◆ **Brief**:
Filter the listing below, keeping every line that holds "itshape".

-- Study material follows --

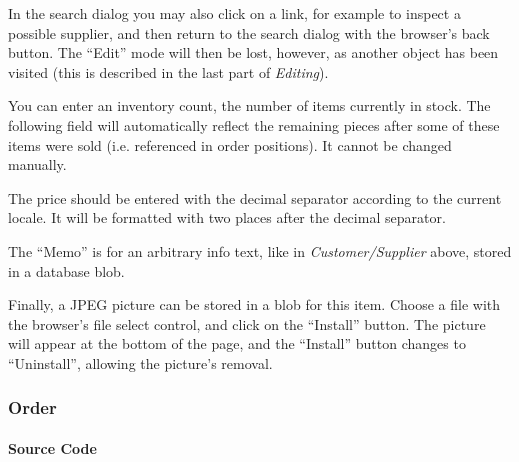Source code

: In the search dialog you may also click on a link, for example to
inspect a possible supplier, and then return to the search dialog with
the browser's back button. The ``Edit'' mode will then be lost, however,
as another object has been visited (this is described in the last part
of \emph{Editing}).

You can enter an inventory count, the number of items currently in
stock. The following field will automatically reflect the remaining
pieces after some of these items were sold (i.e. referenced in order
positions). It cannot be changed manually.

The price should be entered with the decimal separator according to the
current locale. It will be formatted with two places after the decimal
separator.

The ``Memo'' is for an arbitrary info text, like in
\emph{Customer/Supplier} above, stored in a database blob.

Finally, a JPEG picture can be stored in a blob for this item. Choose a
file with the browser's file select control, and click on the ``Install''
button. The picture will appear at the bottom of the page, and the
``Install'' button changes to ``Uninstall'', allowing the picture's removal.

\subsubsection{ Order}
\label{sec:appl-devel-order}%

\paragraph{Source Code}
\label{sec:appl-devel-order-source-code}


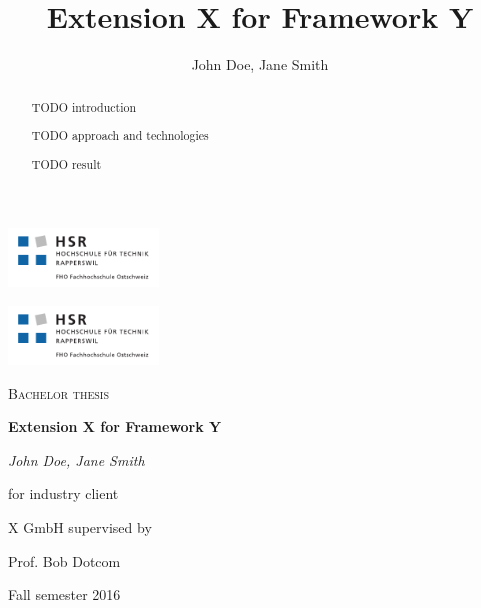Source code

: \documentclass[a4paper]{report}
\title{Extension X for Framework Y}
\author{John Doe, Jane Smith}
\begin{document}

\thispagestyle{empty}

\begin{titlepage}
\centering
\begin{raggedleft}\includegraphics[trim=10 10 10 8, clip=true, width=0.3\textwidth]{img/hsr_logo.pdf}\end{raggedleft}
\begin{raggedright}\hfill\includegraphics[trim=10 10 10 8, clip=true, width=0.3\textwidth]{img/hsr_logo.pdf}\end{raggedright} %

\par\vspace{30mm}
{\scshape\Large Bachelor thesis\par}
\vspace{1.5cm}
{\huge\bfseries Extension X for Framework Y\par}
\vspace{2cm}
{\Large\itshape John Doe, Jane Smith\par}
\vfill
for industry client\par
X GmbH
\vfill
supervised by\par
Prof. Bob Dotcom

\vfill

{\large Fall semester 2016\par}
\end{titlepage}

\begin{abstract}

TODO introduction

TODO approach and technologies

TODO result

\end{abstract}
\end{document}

-- Study material concluded --
-- Study material follows --

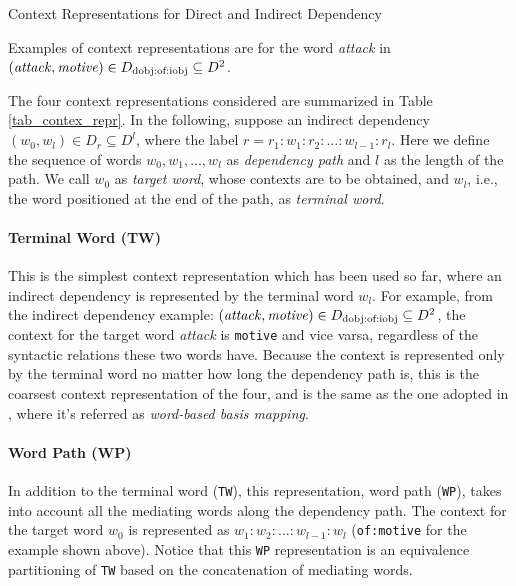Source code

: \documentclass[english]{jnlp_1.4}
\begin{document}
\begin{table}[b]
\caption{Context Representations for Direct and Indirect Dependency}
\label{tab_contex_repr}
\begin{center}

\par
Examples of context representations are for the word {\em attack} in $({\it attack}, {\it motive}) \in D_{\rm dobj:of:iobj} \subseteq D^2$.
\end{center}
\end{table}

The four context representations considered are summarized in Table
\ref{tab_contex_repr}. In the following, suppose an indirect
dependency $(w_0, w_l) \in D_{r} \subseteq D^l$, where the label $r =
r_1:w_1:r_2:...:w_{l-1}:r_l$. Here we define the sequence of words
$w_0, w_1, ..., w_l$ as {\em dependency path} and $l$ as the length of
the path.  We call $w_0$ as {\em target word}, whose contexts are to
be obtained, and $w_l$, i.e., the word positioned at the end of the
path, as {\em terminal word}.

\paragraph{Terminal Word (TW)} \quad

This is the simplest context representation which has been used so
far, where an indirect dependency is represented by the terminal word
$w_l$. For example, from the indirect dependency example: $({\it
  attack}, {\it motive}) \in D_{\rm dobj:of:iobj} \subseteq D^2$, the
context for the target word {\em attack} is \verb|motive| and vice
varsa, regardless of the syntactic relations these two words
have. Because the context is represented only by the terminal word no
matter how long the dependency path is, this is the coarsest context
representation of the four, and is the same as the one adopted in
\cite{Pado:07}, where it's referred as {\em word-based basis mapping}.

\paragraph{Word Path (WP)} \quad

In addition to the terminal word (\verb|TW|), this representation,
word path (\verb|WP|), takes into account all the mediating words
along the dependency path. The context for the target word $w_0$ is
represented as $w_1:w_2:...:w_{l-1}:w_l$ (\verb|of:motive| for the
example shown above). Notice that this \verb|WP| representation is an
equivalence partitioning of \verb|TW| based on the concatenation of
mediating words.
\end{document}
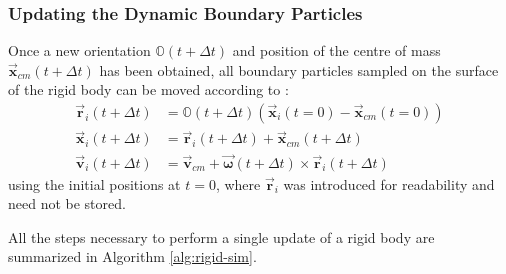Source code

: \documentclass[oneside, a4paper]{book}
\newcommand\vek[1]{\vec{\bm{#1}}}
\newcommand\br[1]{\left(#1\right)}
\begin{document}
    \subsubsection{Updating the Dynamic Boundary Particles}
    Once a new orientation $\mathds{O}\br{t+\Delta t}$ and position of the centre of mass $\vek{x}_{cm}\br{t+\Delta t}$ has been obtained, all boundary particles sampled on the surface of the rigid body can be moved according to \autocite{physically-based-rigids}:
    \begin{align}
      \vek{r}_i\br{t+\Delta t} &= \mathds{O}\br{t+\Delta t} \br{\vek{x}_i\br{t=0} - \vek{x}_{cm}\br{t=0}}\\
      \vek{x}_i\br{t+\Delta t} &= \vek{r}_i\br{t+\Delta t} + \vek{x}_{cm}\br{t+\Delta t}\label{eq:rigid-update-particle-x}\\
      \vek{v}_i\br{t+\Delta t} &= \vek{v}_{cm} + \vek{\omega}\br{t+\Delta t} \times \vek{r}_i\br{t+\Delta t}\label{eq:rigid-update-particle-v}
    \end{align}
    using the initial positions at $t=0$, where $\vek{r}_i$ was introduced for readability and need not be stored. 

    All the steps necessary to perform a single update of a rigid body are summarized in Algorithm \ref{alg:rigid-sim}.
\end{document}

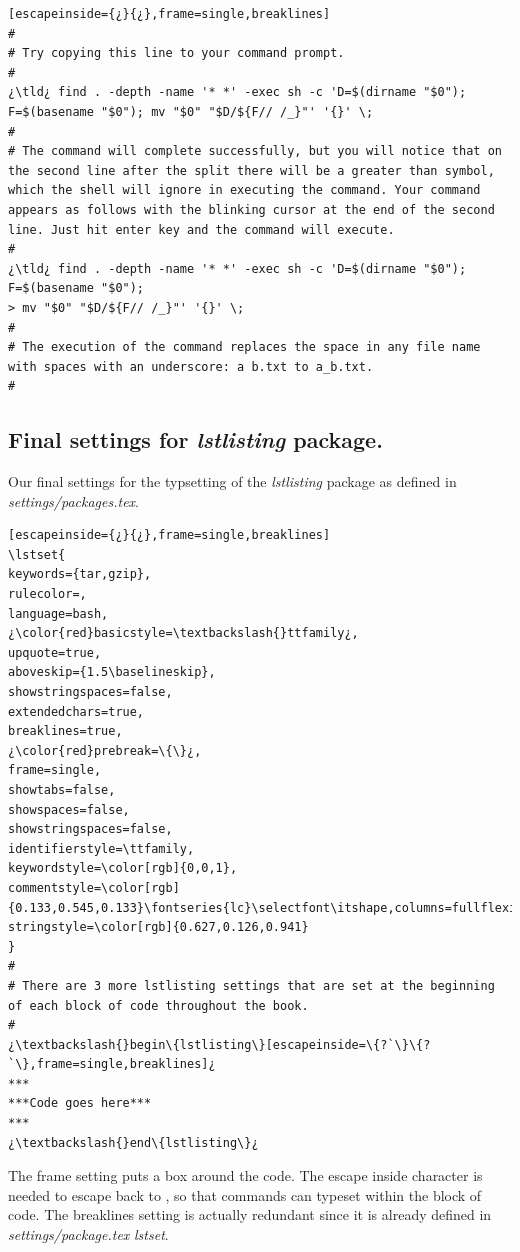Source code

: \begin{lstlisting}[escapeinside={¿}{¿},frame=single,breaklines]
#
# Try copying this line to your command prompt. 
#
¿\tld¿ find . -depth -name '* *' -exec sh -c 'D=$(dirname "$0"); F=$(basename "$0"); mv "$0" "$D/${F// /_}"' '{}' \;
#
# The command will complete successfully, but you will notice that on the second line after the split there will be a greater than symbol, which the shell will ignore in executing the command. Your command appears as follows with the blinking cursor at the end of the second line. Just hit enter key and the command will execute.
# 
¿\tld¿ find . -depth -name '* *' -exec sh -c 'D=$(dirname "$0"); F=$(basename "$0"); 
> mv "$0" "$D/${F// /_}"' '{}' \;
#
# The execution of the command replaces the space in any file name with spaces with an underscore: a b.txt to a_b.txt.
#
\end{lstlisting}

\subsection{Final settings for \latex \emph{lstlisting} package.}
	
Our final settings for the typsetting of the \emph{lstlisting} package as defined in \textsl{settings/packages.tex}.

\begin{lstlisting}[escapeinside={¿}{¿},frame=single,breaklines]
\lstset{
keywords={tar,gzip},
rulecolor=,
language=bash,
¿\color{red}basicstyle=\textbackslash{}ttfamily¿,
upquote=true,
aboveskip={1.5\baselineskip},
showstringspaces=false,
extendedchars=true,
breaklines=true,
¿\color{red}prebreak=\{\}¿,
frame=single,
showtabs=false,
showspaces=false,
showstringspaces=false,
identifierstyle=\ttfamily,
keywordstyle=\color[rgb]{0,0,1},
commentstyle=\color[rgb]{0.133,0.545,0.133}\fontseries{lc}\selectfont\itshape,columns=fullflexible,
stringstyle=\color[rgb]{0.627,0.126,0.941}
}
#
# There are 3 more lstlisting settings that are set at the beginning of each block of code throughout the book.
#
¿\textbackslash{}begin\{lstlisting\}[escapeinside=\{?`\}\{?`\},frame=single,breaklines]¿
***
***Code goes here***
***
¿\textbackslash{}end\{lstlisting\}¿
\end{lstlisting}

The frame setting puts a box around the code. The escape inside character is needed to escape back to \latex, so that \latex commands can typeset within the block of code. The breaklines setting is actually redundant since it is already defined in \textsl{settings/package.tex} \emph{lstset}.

-- Study material concluded --

◆ **Reply**:
{\Large\itshape John Doe, Jane Smith\par}
commentstyle=\color[rgb]{0.133,0.545,0.133}\fontseries{lc}\selectfont\itshape,columns=fullflexible,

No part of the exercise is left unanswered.